Regulatory Affairs Biosimilar Specialist LATAM
Experience: 5+ years in Regulatory Affairs within innovative biopharmaceuticals and/or biosimilars
Todas las habilidades, cualificaciones y experiencia relevantes que necesitará un candidato seleccionado se enumeran en la siguiente descripción. At Exeltis, we continue to grow and we are looking for a Regulatory Affairs Biosimilar Specialist ready to take the next step in their career in an international, innovative and high-impact environment.
If you are passionate about Regulatory Affairs, have strong experience in biosimilars, and enjoy defining strategies, anticipating risks and working cross-functionally with different teams, this could be your next great opportunity
We are looking for an experienced Regulatory Affairs professional with a strategic mindset, strong influencing skills and solid expertise in biosimilars and innovative biopharmaceuticals.

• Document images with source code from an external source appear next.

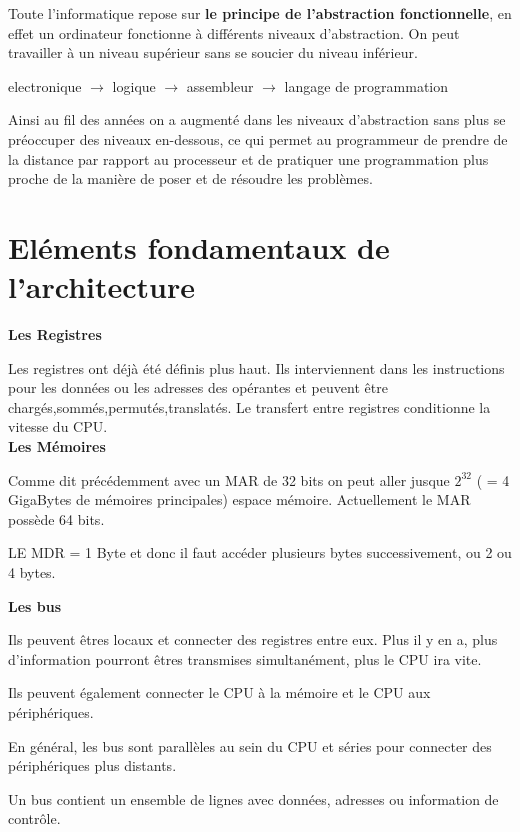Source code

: \documentclass{report}
\begin{document}
Toute l'informatique repose sur {\bf le principe de l'abstraction fonctionnelle}, en effet un ordinateur fonctionne à différents niveaux d'abstraction. On peut travailler à un niveau supérieur sans se soucier du niveau inférieur.

\begin{center}
electronique $\rightarrow$ logique $\rightarrow$  assembleur $\rightarrow$ langage de programmation
 \end{center}

Ainsi au fil des années on a augmenté dans les niveaux d'abstraction sans plus se préoccuper des niveaux en-dessous, ce qui permet au programmeur de prendre de la distance par rapport au processeur et de pratiquer une programmation plus proche de la manière de poser et de résoudre les problèmes.

\section{Eléments fondamentaux de l'architecture}

{\bf Les Registres}


Les registres ont déjà été définis plus haut.
Ils interviennent dans les instructions pour les données ou les adresses des opérantes et peuvent être chargés,sommés,permutés,translatés.
Le transfert entre registres conditionne la vitesse du CPU.\\

{\bf Les Mémoires}

Comme dit précédemment avec un MAR de 32 bits on peut aller jusque $2^{32}$ ( = 4 GigaBytes de mémoires principales) espace mémoire. Actuellement le MAR possède 64 bits.

LE MDR = 1 Byte et donc il faut accéder plusieurs bytes successivement, ou 2 ou 4 bytes. 



{\bf Les bus}

Ils peuvent êtres locaux et connecter des registres entre eux. Plus il y en a, plus d'information pourront êtres transmises simultanément, plus le CPU ira vite.

Ils peuvent également connecter le CPU à la mémoire et le CPU aux périphériques.

En général, les bus sont parallèles au sein du CPU et séries pour connecter des périphériques plus distants.

Un bus contient un ensemble de lignes avec données, adresses ou information de contrôle.
\end{document}
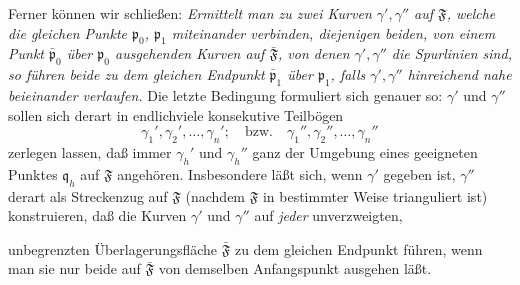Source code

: \documentclass{article}
\begin{document}
Ferner können wir schließen: \emph{Ermittelt man zu zwei Kurven $\gamma', \gamma''$ auf $\mathfrak{F}$, welche die gleichen Punkte $\mathfrak{p}_0$, $\mathfrak{p}_1$ miteinander verbinden, diejenigen beiden, von einem Punkt $\bar{\mathfrak{p}}_0$ über $\mathfrak{p}_0$ ausgehenden Kurven auf $\bar{\mathfrak{F}}$, von denen $\gamma', \gamma''$ die Spurlinien sind, so führen beide zu dem gleichen Endpunkt $\bar{\mathfrak{p}}_1$ über $\mathfrak{p}_1$, falls $\gamma', \gamma''$ hinreichend nahe beieinander verlaufen.} Die letzte Bedingung formuliert sich genauer so: $\gamma'$ und $\gamma''$ sollen sich derart in endlichviele konsekutive Teilbögen
\[ \gamma_1', \gamma_2', \dots, \gamma_n'; \quad \text{bzw.} \quad \gamma_1'', \gamma_2'', \dots, \gamma_n'' \]
zerlegen lassen, daß immer $\gamma_h'$ und $\gamma_h''$ ganz der Umgebung eines geeigneten Punktes $\mathfrak{q}_h$ auf $\mathfrak{F}$ angehören. Insbesondere läßt sich, wenn $\gamma'$ gegeben ist, $\gamma''$ derart als Streckenzug auf $\mathfrak{F}$ (nachdem $\mathfrak{F}$ in bestimmter Weise trianguliert ist) konstruieren, daß die Kurven $\gamma'$ und $\gamma''$ auf \emph{jeder} unverzweigten,

unbegrenzten Überlagerungsfläche $\bar{\mathfrak{F}}$ zu dem gleichen Endpunkt führen, wenn man sie nur beide auf $\bar{\mathfrak{F}}$ von demselben Anfangspunkt ausgehen läßt.
\end{document}

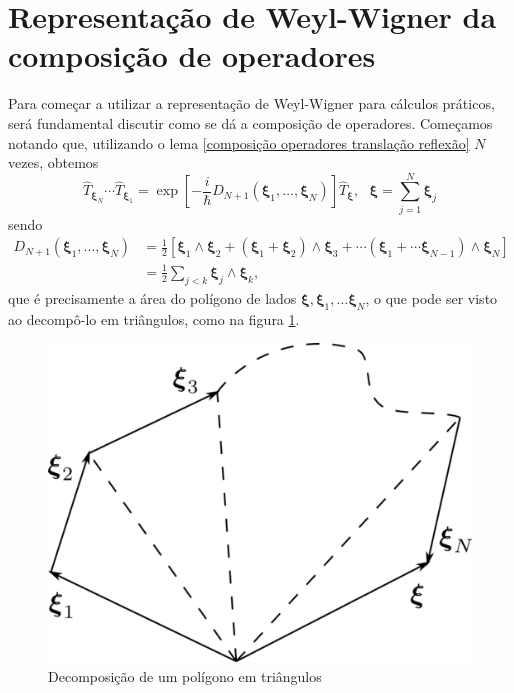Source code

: \documentclass[
	12pt,
	oneside,			%
	a4paper,			%
	english,			%
	brazil				%
	]{abntex2}
\theoremstyle{definition}
\begin{document}
\section{Representação de Weyl-Wigner da composição de operadores}
\label{Representação de Weyl-Wigner da composição de operadores}

Para começar a utilizar a representação de Weyl-Wigner para cálculos práticos, será fundamental discutir como se dá a composição de operadores. Começamos notando que, utilizando o lema \ref{composição operadores translação reflexão} $N$ vezes, obtemos
\begin{equation}
    \hat{T}_{\boldsymbol{\xi}_N} \cdots \hat{T}_{\boldsymbol{\xi}_1} = \exp\left[-\frac{i}{\hbar}D_{N+1}\left(\boldsymbol{\xi}_1,\ldots,\boldsymbol{\xi}_N\right)\right] \hat{T}_{\boldsymbol{\xi}}, \ \ \  \boldsymbol{\xi} = \sum_{j=1}^N \boldsymbol{\xi}_j
\end{equation}
sendo
\begin{equation}
    \label{área em termos das cordas}
    \begin{aligned}
        D_{N+1}\left(\boldsymbol{\xi}_1,\ldots,\boldsymbol{\xi}_N\right) &= \frac{1}{2}\left[\boldsymbol{\xi}_1 \wedge \boldsymbol{\xi}_2 + \left(\boldsymbol{\xi}_1+\boldsymbol{\xi}_2\right)\wedge\boldsymbol{\xi}_3 + \cdots \left(\boldsymbol{\xi}_1 + \cdots \boldsymbol{\xi}_{N-1}\right)\wedge\boldsymbol{\xi}_N\right] \\
        &= \frac{1}{2} \sum_{j < k} \boldsymbol{\xi}_j \wedge \boldsymbol{\xi}_k,
    \end{aligned}
\end{equation}
que é precisamente a área do polígono de lados $\boldsymbol{\xi},\boldsymbol{\xi}_1,\ldots\boldsymbol{\xi}_N$, o que pode ser visto ao decompô-lo em triângulos, como na figura \ref{area em termos da corda}.

\begin{figure}[H]
    \includegraphics[width=.5\textwidth]{Imagens/area_em_termos_da_corda.png}
    \centering
    \caption{Decomposição de um polígono em triângulos}
    \label{area em termos da corda}
\end{figure}
\end{document}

We want to add a proactive, solution-oriented and collaborative person who can provide regulatory insight, business alignment and strong execution in a global and evolving environment.
Monitoring changes in the regulatory landscape and identifying their impact on the company.
Defining the regulatory strategy for each product in coordination with the Regulatory Affairs Director, Business Development and Commercial teams.
Building regulatory plans aligned with business and functional priorities.
Providing regulatory leadership and expert guidance to core project teams and sub-teams.
Supporting Business Development and Commercial Operations in the review of License Agreements and Quality Technical Agreements for target geographies.
Providing regulatory guidance in product development review boards, project teams and scientific committee meetings.
Defining and implementing regional regulatory strategies for innovative drugs, complex generics and biosimilars in line with business objectives.
Advising R&D and Business Development teams on regulatory requirements for registration dossiers and Scientific Advice submissions.
Ensuring regulatory risks identified during product development and/or post-approval are mitigated through appropriate action plans and integrated into program planning.
Managing regulatory information flows with other departments across the organization that may impact the business.
Identifying and using tools to achieve individual, team and company objectives in a high-quality, timely and cost-effective way.
Monitoring data integrity and maintenance of regulatory files and databases.
Organizing the submission schedule for Regulatory Affairs Officers according to the Business Plan and commercial needs.
More than 5 years of experience in Regulatory Affairs within innovative biopharmaceuticals and/or biosimilars.
Fluent English and Spanish.
Strong knowledge of general pharmaceutical legislation and regulations, including GMP and ICH guidelines.
Proficiency with standard software tools such as Word, Excel, PowerPoint, Project and specific regulatory tools.
Permanent contract
Be part of high-impact strategic projects
Work closely with global and cross-functional teams
Opportunities for learning and professional development
Initial contact with the Talent Acquisition team
All applications will be assessed without discrimination based on gender, gender identity or expression, sexual orientation, age, ethnicity, nationality, religion, disability or any other personal or social condition.